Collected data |
»»

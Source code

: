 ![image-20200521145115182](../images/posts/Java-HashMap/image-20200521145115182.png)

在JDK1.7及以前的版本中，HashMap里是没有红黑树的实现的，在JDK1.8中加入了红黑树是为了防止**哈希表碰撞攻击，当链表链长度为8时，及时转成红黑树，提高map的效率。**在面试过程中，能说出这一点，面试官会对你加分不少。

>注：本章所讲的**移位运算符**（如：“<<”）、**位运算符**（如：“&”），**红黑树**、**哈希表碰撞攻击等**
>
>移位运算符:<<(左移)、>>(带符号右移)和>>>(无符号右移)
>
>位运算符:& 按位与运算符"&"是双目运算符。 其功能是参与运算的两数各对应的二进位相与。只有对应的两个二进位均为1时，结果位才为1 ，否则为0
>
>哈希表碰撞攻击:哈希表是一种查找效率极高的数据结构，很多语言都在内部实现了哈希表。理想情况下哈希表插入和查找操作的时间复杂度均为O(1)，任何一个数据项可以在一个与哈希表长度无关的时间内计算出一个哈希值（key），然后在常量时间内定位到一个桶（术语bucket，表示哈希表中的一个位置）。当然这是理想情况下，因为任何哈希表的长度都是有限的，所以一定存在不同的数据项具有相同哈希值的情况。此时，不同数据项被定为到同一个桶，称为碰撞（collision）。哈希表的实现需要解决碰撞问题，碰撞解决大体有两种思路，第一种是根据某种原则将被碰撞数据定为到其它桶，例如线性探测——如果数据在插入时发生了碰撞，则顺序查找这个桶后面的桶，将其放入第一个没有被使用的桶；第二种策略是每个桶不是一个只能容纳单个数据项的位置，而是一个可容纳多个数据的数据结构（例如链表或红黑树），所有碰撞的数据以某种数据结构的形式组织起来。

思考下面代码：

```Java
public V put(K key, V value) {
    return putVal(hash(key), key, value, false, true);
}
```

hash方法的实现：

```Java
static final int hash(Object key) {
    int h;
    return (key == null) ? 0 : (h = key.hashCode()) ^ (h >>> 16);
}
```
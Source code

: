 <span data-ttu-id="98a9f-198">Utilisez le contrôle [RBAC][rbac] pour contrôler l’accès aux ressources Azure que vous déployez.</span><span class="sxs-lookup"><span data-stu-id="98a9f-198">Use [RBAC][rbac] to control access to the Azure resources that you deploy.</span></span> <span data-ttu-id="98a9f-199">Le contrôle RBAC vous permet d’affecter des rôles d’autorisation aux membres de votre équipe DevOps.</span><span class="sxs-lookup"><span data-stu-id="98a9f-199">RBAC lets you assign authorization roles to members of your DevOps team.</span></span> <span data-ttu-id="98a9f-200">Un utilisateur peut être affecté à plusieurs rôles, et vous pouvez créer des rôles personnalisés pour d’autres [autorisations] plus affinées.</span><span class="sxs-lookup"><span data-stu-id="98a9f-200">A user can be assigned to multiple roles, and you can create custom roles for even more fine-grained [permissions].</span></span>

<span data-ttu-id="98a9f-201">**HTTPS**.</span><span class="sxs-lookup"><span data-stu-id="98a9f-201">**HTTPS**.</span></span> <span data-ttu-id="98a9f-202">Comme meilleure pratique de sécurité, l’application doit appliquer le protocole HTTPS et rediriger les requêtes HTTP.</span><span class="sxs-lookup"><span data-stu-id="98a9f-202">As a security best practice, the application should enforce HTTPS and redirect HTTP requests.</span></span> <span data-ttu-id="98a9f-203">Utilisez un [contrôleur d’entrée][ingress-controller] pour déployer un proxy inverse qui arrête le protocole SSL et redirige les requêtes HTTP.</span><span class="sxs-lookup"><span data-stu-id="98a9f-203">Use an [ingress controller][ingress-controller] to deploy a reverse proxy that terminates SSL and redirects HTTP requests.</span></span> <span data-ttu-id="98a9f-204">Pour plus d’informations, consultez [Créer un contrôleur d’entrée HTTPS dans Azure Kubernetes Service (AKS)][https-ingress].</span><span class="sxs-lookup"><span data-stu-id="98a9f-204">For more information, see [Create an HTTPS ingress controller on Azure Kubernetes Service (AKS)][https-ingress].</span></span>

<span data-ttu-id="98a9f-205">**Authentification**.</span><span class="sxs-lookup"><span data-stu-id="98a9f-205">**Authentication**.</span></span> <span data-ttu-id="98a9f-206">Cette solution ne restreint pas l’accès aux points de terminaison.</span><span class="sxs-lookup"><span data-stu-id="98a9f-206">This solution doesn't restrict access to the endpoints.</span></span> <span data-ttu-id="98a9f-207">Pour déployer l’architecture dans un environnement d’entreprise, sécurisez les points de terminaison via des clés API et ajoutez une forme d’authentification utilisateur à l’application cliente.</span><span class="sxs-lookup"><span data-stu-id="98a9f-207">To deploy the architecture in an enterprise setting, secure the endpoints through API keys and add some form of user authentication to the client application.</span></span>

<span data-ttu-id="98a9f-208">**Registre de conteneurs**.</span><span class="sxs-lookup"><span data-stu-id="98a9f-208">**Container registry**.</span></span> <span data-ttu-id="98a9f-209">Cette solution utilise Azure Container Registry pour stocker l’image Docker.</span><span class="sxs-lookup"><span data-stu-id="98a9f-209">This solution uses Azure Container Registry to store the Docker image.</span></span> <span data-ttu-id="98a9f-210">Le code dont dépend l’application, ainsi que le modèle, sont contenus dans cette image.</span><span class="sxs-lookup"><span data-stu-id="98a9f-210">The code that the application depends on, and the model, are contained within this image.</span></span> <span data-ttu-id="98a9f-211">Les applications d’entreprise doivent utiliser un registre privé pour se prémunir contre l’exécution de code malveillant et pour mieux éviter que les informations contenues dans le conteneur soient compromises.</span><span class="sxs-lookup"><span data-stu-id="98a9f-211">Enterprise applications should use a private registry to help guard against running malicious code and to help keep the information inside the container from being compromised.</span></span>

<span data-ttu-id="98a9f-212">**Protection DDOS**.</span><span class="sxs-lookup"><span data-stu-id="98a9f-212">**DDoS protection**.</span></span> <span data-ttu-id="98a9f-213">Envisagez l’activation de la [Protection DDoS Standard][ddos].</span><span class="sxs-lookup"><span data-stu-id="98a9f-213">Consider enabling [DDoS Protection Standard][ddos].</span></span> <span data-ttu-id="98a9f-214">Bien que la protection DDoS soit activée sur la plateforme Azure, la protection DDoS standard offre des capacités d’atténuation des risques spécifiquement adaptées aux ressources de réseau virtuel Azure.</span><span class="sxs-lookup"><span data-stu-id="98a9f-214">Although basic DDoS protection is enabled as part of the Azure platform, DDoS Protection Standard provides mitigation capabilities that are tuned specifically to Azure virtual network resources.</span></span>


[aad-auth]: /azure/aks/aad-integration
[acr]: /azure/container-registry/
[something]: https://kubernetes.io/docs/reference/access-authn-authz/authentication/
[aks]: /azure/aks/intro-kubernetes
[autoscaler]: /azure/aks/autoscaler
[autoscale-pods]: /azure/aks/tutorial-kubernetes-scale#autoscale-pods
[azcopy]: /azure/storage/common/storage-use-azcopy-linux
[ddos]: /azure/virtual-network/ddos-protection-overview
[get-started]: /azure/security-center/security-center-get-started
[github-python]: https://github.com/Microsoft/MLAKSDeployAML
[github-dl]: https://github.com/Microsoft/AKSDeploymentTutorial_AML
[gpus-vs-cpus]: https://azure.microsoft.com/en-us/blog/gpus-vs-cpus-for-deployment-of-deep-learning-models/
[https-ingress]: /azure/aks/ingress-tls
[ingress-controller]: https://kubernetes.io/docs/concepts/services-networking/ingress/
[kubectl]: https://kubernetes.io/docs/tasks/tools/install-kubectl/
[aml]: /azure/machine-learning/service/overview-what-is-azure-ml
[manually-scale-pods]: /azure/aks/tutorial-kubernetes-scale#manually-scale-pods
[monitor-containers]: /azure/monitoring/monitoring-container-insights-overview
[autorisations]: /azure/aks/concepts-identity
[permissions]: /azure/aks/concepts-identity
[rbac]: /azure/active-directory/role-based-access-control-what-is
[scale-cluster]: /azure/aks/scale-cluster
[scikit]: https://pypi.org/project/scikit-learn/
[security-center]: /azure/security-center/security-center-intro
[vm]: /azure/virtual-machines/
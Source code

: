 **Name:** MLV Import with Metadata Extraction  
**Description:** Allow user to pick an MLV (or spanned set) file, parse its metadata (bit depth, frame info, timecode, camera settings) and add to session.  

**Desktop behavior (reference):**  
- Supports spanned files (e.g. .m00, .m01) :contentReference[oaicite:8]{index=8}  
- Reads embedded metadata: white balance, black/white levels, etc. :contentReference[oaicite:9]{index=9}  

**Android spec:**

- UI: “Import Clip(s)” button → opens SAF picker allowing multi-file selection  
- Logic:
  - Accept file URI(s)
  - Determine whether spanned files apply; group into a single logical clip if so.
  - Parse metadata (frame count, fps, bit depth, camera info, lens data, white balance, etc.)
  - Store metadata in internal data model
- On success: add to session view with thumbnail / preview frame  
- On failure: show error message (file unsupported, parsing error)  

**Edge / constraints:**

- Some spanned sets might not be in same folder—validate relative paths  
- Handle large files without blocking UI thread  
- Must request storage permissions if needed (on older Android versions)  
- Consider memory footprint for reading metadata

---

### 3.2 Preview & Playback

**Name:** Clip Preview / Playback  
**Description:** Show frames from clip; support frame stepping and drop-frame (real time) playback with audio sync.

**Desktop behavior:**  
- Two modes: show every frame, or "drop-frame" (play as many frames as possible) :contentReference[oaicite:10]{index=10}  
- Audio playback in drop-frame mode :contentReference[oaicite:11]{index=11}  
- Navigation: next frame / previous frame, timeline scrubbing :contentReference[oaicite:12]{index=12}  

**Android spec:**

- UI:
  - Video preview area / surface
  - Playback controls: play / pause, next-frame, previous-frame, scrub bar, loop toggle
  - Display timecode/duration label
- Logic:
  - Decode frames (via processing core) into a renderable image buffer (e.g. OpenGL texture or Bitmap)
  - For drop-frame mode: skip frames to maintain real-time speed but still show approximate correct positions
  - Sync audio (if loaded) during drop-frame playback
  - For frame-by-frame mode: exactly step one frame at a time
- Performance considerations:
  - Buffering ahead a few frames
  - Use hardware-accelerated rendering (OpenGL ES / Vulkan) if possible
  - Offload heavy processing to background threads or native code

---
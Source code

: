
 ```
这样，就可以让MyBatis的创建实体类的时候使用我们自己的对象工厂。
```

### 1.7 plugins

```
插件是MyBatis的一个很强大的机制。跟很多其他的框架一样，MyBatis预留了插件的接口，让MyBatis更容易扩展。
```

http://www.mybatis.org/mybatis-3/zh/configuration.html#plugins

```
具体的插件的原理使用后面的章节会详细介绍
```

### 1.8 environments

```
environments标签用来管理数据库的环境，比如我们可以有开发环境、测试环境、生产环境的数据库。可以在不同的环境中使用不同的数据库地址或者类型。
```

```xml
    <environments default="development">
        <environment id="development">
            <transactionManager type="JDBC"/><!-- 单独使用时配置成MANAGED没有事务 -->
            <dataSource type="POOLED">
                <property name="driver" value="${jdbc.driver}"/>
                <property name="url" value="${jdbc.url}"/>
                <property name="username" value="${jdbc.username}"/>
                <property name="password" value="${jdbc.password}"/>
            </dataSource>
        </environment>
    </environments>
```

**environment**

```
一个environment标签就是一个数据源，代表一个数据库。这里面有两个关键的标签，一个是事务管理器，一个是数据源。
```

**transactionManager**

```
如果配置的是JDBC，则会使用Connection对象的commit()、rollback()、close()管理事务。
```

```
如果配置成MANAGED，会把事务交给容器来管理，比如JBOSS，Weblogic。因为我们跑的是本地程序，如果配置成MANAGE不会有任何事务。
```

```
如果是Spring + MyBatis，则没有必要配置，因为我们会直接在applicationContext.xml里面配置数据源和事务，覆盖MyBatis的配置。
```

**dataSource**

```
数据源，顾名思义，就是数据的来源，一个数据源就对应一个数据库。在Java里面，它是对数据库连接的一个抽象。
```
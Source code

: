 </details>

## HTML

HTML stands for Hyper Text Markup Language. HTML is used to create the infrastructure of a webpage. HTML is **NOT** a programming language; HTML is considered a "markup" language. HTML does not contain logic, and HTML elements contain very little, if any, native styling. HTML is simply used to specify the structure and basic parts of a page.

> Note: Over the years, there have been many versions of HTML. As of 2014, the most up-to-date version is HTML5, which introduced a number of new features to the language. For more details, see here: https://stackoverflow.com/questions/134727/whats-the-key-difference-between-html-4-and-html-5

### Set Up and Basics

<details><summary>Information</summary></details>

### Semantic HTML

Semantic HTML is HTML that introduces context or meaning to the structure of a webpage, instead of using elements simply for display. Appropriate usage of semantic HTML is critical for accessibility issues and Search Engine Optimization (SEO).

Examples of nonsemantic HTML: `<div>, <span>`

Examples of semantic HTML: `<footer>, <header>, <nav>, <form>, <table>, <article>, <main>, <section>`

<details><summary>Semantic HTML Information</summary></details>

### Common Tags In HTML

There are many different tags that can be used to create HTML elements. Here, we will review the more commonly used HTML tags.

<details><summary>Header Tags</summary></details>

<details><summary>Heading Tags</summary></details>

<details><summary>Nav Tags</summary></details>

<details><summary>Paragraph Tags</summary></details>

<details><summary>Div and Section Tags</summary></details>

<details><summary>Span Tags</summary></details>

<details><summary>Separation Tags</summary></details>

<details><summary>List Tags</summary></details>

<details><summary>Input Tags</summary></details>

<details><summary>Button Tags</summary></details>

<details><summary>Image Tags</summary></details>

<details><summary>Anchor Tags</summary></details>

««

YOUR GOAL |
Among the lines above, repeat exactly those from the line with "- Some spanned" to the line with "- Decode frames", counting both ends.

SOLVED EXERCISE |
- Some spanned sets might not be in same folder—validate relative paths  
- Handle large files without blocking UI thread  
- Must request storage permissions if needed (on older Android versions)  
- Consider memory footprint for reading metadata

---

### 3.2 Preview & Playback

**Name:** Clip Preview / Playback  
**Description:** Show frames from clip; support frame stepping and drop-frame (real time) playback with audio sync.

**Desktop behavior:**  
- Two modes: show every frame, or "drop-frame" (play as many frames as possible) :contentReference[oaicite:10]{index=10}  
- Audio playback in drop-frame mode :contentReference[oaicite:11]{index=11}  
- Navigation: next frame / previous frame, timeline scrubbing :contentReference[oaicite:12]{index=12}  

**Android spec:**

- UI:
  - Video preview area / surface
  - Playback controls: play / pause, next-frame, previous-frame, scrub bar, loop toggle
  - Display timecode/duration label
- Logic:
  - Decode frames (via processing core) into a renderable image buffer (e.g. OpenGL texture or Bitmap)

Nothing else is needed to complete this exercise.